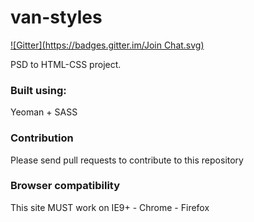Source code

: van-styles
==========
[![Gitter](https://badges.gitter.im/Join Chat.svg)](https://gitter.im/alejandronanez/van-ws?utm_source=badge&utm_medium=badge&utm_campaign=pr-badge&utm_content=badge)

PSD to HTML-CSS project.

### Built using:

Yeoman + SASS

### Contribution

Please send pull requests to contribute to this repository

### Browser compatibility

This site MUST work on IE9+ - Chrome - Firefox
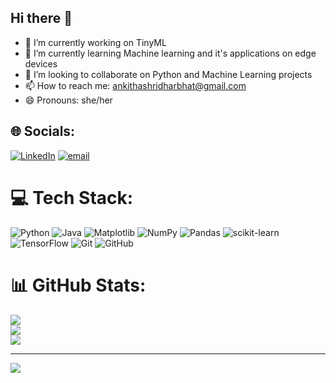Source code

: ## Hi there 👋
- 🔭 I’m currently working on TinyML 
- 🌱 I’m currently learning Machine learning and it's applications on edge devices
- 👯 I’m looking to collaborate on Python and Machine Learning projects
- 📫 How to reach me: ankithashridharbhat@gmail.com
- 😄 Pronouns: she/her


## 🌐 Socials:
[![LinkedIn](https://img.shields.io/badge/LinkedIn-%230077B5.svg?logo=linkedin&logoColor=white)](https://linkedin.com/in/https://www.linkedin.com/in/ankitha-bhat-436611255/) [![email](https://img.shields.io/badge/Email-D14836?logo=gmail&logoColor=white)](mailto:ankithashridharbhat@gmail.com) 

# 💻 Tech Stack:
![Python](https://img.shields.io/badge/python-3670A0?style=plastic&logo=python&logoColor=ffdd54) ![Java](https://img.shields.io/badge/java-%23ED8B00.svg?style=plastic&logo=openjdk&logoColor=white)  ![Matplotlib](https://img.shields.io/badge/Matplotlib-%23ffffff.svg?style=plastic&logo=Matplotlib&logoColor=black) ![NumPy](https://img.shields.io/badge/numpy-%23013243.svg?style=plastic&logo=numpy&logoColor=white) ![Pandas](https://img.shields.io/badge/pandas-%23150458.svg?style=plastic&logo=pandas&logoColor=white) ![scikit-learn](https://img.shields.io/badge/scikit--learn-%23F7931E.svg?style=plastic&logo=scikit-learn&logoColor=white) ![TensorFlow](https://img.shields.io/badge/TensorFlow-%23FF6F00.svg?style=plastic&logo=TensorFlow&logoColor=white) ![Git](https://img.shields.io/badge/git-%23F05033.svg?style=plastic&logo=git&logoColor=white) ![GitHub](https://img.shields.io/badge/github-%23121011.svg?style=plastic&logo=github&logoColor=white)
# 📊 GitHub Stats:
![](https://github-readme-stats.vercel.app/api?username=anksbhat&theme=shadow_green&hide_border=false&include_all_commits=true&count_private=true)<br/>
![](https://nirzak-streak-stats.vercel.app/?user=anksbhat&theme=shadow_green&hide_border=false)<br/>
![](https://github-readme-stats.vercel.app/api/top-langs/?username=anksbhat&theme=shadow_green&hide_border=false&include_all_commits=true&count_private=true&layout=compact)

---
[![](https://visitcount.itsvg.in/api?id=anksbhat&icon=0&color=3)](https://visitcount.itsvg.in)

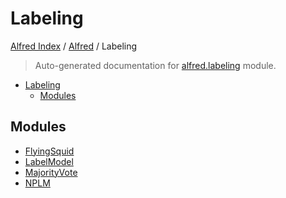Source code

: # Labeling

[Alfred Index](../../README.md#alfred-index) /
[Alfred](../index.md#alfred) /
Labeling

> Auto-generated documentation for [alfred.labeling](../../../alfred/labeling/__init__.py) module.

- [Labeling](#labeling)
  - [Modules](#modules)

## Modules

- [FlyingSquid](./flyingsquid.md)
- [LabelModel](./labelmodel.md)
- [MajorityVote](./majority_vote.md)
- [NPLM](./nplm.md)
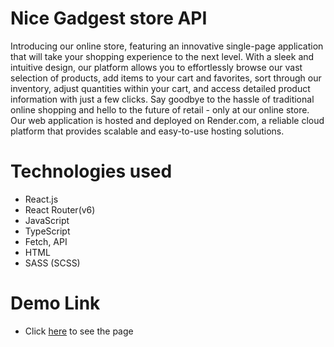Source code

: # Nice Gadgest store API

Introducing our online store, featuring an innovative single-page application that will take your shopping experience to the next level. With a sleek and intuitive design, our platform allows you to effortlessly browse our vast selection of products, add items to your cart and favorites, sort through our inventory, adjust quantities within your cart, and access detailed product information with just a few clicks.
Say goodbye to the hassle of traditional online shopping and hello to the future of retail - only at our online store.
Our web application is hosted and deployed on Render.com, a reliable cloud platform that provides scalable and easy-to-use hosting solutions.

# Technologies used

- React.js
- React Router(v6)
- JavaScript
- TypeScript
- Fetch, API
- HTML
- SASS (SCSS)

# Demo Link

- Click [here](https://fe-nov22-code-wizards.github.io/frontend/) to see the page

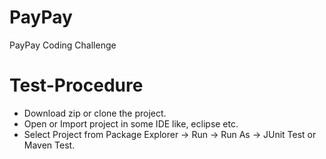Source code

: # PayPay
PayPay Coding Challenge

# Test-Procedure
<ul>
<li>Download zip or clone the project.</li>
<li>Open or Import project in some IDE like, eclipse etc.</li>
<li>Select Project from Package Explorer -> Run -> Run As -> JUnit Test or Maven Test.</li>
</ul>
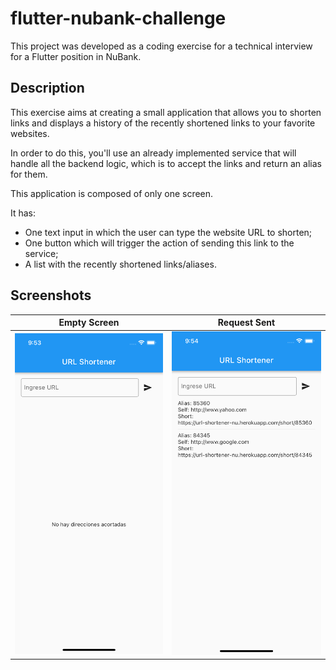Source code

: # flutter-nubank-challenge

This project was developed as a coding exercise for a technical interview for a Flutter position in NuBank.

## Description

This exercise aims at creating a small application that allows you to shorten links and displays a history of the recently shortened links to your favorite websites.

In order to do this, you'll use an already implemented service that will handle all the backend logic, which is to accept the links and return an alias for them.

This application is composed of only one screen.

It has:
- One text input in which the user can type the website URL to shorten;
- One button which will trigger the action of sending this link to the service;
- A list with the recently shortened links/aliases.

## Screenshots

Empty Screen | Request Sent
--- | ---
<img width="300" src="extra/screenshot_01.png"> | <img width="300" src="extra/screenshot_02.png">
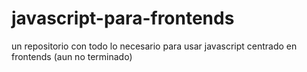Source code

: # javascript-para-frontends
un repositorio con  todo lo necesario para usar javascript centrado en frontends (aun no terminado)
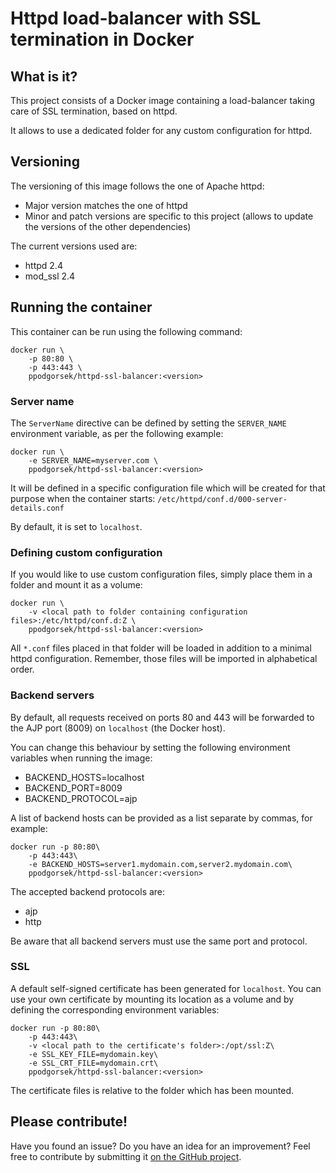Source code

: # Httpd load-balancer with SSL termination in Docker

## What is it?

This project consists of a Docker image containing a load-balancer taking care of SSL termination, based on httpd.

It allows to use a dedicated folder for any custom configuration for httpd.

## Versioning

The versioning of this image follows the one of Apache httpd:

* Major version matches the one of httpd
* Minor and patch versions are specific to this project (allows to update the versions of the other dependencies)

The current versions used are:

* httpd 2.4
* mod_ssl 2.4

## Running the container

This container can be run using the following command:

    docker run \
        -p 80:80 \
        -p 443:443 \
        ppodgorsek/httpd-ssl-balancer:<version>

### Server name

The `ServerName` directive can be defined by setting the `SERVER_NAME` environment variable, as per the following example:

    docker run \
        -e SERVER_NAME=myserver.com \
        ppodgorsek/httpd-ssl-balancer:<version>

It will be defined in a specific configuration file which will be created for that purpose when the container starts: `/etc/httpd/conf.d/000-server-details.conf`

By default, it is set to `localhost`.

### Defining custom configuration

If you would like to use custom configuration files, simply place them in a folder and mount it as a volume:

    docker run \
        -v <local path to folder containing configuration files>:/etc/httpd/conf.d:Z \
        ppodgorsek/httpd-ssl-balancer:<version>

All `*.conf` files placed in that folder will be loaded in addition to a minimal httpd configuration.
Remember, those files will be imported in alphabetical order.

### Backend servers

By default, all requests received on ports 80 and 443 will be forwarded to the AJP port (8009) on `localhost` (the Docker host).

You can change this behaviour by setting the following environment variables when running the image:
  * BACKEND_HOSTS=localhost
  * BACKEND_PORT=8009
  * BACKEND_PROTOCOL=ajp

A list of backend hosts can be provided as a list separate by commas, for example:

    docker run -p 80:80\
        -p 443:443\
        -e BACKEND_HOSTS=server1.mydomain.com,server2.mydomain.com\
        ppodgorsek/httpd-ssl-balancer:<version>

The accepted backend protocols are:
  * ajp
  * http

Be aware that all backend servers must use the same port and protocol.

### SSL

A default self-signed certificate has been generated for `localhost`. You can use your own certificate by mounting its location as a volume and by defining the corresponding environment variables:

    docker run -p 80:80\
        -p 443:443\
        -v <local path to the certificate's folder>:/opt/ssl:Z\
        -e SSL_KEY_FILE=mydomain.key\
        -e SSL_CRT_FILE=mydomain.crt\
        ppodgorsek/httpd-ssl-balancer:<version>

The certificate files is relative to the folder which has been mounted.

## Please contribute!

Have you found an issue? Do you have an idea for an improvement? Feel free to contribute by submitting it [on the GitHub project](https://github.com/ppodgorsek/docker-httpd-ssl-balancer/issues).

┄┄┄┄┄┄

**Task item**
Although the records contain pictures, transcribe only their text, exactly as written.

**Result for this task**
Source code

: van-styles
==========
[![Gitter](https://badges.gitter.im/Join Chat.svg)](https://gitter.im/alejandronanez/van-ws?utm_source=badge&utm_medium=badge&utm_campaign=pr-badge&utm_content=badge)

PSD to HTML-CSS project.

### Built using:

Yeoman + SASS

### Contribution

Please send pull requests to contribute to this repository

### Browser compatibility

This site MUST work on IE9+ - Chrome - Firefox
Source code

: ## Hi there 👋
- 🔭 I’m currently working on TinyML 
- 🌱 I’m currently learning Machine learning and it's applications on edge devices
- 👯 I’m looking to collaborate on Python and Machine Learning projects
- 📫 How to reach me: ankithashridharbhat@gmail.com
- 😄 Pronouns: she/her


## 🌐 Socials:
[![LinkedIn](https://img.shields.io/badge/LinkedIn-%230077B5.svg?logo=linkedin&logoColor=white)](https://linkedin.com/in/https://www.linkedin.com/in/ankitha-bhat-436611255/) [![email](https://img.shields.io/badge/Email-D14836?logo=gmail&logoColor=white)](mailto:ankithashridharbhat@gmail.com) 

# 💻 Tech Stack:
![Python](https://img.shields.io/badge/python-3670A0?style=plastic&logo=python&logoColor=ffdd54) ![Java](https://img.shields.io/badge/java-%23ED8B00.svg?style=plastic&logo=openjdk&logoColor=white)  ![Matplotlib](https://img.shields.io/badge/Matplotlib-%23ffffff.svg?style=plastic&logo=Matplotlib&logoColor=black) ![NumPy](https://img.shields.io/badge/numpy-%23013243.svg?style=plastic&logo=numpy&logoColor=white) ![Pandas](https://img.shields.io/badge/pandas-%23150458.svg?style=plastic&logo=pandas&logoColor=white) ![scikit-learn](https://img.shields.io/badge/scikit--learn-%23F7931E.svg?style=plastic&logo=scikit-learn&logoColor=white) ![TensorFlow](https://img.shields.io/badge/TensorFlow-%23FF6F00.svg?style=plastic&logo=TensorFlow&logoColor=white) ![Git](https://img.shields.io/badge/git-%23F05033.svg?style=plastic&logo=git&logoColor=white) ![GitHub](https://img.shields.io/badge/github-%23121011.svg?style=plastic&logo=github&logoColor=white)
# 📊 GitHub Stats:
![](https://github-readme-stats.vercel.app/api?username=anksbhat&theme=shadow_green&hide_border=false&include_all_commits=true&count_private=true)<br/>
![](https://nirzak-streak-stats.vercel.app/?user=anksbhat&theme=shadow_green&hide_border=false)<br/>
![](https://github-readme-stats.vercel.app/api/top-langs/?username=anksbhat&theme=shadow_green&hide_border=false&include_all_commits=true&count_private=true&layout=compact)

---
[![](https://visitcount.itsvg.in/api?id=anksbhat&icon=0&color=3)](https://visitcount.itsvg.in)

Source code

: # Labeling

[Alfred Index](../../README.md#alfred-index) /
[Alfred](../index.md#alfred) /
Labeling

> Auto-generated documentation for [alfred.labeling](../../../alfred/labeling/__init__.py) module.

- [Labeling](#labeling)
  - [Modules](#modules)

## Modules

- [FlyingSquid](./flyingsquid.md)
- [LabelModel](./labelmodel.md)
- [MajorityVote](./majority_vote.md)
- [NPLM](./nplm.md)
Source code

: # Nice Gadgest store API

Introducing our online store, featuring an innovative single-page application that will take your shopping experience to the next level. With a sleek and intuitive design, our platform allows you to effortlessly browse our vast selection of products, add items to your cart and favorites, sort through our inventory, adjust quantities within your cart, and access detailed product information with just a few clicks.
Say goodbye to the hassle of traditional online shopping and hello to the future of retail - only at our online store.
Our web application is hosted and deployed on Render.com, a reliable cloud platform that provides scalable and easy-to-use hosting solutions.

# Technologies used

- React.js
- React Router(v6)
- JavaScript
- TypeScript
- Fetch, API
- HTML
- SASS (SCSS)

# Demo Link

- Click [here](https://fe-nov22-code-wizards.github.io/frontend/) to see the page

Source code

: # PayPay
PayPay Coding Challenge

# Test-Procedure
<ul>
<li>Download zip or clone the project.</li>
<li>Open or Import project in some IDE like, eclipse etc.</li>
<li>Select Project from Package Explorer -> Run -> Run As -> JUnit Test or Maven Test.</li>
</ul>
Source code

: # flutter-nubank-challenge

This project was developed as a coding exercise for a technical interview for a Flutter position in NuBank.

## Description

This exercise aims at creating a small application that allows you to shorten links and displays a history of the recently shortened links to your favorite websites.

In order to do this, you'll use an already implemented service that will handle all the backend logic, which is to accept the links and return an alias for them.

This application is composed of only one screen.

It has:
- One text input in which the user can type the website URL to shorten;
- One button which will trigger the action of sending this link to the service;
- A list with the recently shortened links/aliases.

## Screenshots

Empty Screen | Request Sent
--- | ---
<img width="300" src="extra/screenshot_01.png"> | <img width="300" src="extra/screenshot_02.png">
Source code

: # javascript-para-frontends
un repositorio con  todo lo necesario para usar javascript centrado en frontends (aun no terminado)
Source code

: # Httpd load-balancer with SSL termination in Docker

## What is it?

This project consists of a Docker image containing a load-balancer taking care of SSL termination, based on httpd.

It allows to use a dedicated folder for any custom configuration for httpd.

## Versioning

The versioning of this image follows the one of Apache httpd:

* Major version matches the one of httpd
* Minor and patch versions are specific to this project (allows to update the versions of the other dependencies)

The current versions used are:

* httpd 2.4
* mod_ssl 2.4

## Running the container

This container can be run using the following command:

    docker run \
        -p 80:80 \
        -p 443:443 \
        ppodgorsek/httpd-ssl-balancer:<version>

### Server name

The `ServerName` directive can be defined by setting the `SERVER_NAME` environment variable, as per the following example:

    docker run \
        -e SERVER_NAME=myserver.com \
        ppodgorsek/httpd-ssl-balancer:<version>

It will be defined in a specific configuration file which will be created for that purpose when the container starts: `/etc/httpd/conf.d/000-server-details.conf`

By default, it is set to `localhost`.

### Defining custom configuration

If you would like to use custom configuration files, simply place them in a folder and mount it as a volume:

    docker run \
        -v <local path to folder containing configuration files>:/etc/httpd/conf.d:Z \
        ppodgorsek/httpd-ssl-balancer:<version>

All `*.conf` files placed in that folder will be loaded in addition to a minimal httpd configuration.
Remember, those files will be imported in alphabetical order.

### Backend servers

By default, all requests received on ports 80 and 443 will be forwarded to the AJP port (8009) on `localhost` (the Docker host).

You can change this behaviour by setting the following environment variables when running the image:
  * BACKEND_HOSTS=localhost
  * BACKEND_PORT=8009
  * BACKEND_PROTOCOL=ajp

A list of backend hosts can be provided as a list separate by commas, for example:

    docker run -p 80:80\
        -p 443:443\
        -e BACKEND_HOSTS=server1.mydomain.com,server2.mydomain.com\
        ppodgorsek/httpd-ssl-balancer:<version>

The accepted backend protocols are:
  * ajp
  * http

Be aware that all backend servers must use the same port and protocol.

### SSL

A default self-signed certificate has been generated for `localhost`. You can use your own certificate by mounting its location as a volume and by defining the corresponding environment variables:

    docker run -p 80:80\
        -p 443:443\
        -v <local path to the certificate's folder>:/opt/ssl:Z\
        -e SSL_KEY_FILE=mydomain.key\
        -e SSL_CRT_FILE=mydomain.crt\
        ppodgorsek/httpd-ssl-balancer:<version>

The certificate files is relative to the folder which has been mounted.

## Please contribute!

Have you found an issue? Do you have an idea for an improvement? Feel free to contribute by submitting it [on the GitHub project](https://github.com/ppodgorsek/docker-httpd-ssl-balancer/issues).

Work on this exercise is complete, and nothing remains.